The fact that the numbers perform so beautifully at the extremes lends credence to the methodology as well, as formulas that don't hold up in extreme cases are usually dismissed as incorrect in mathematics. (Yes, the numbers say doing this raid an infinite number of times is the only way to guarantee yourself a phoenix, but this is clearly is an impossible feat. Them's the breaks.)
elphie Sep 4th 2010 5:27AM
I understand that you are saying that by running it more then you have increased your chances oif seeing it drop but I am saying that the actual drop rate of the mount never changes, so if it was run three hundred times with the mount being a one per cent drop rate, then the chance of seeing it drop out of all runs is three per cent, but the actual drop rate is still one per cent. I obviously didn't explain what I meant very clearly but you could run a million times and the mount will only drop at a one per cent rate each time. The simplified form of 3 out of 300 being one out of 100. And I did not do a serious course in Maths, but the maths teacher sitting next to me did severeal years ago :). So to summarise, yes if it was a one per cent drop and you ran it 500 times you would have increased your chance of seeing it, but it is always going to drop at the same rate every time....one per cent.

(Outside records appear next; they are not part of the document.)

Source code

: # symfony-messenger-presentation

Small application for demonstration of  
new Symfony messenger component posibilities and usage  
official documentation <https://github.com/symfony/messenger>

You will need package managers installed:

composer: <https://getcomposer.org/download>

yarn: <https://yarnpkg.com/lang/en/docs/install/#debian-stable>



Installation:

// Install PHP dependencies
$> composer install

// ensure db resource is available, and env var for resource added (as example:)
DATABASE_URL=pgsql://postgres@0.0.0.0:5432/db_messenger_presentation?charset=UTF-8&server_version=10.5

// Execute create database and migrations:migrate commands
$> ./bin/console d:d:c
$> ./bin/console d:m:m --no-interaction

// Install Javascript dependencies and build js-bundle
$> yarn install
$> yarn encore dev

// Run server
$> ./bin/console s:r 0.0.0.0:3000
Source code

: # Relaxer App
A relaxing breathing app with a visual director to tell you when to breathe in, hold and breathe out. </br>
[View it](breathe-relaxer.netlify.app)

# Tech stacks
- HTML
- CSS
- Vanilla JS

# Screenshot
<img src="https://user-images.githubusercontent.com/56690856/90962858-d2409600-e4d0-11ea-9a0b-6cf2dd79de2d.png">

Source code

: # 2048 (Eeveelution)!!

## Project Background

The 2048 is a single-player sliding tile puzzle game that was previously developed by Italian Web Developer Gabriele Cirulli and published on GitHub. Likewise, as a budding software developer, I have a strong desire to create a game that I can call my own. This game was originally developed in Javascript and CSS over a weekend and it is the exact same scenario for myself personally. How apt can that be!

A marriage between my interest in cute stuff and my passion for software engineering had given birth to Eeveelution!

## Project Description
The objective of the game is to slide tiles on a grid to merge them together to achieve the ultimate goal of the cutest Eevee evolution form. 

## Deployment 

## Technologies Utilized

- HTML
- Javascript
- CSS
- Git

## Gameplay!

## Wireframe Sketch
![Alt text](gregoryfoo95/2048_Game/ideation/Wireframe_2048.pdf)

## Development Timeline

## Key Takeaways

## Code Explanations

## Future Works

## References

feniks9174 Sep 2nd 2010 4:30PM
It bugs me that the Dragonhawk mount, the reward for getting 100 mounts, is only a 280 since chances are that you have at least one 310 mount by the time you reach 100.
If I set aside the time I could probably get my Ironbound in a couple weeks, I just hate pugs . . .
Aldarion Sep 2nd 2010 4:57PM
Hm...
My first 310% mount (the Plagued Proto-Drake of old) was my 110th mount if I recall correctly... Believe, you really don't need them... But you DO need a lot of luck with other drops.
CagedKnight Sep 2nd 2010 5:33PM
Actually, the Albino drake, which is the reward for the 50 mounts achievement, is a 310% speed flyer, iirc.
With Crusader Aura on, I go +356% speed, which is what i get on my Violet Proto-Drake too.
Kuro Sep 2nd 2010 5:46PM
Albino is 280%
http://www.wowhead.com/item=44178/reins-of-the-albino-drake
I lurve my Protos, but I never ride them.... the two-seater is just too tempting... and scalable..
When caty makes em all scalable, I'll go back to my my big blue proto.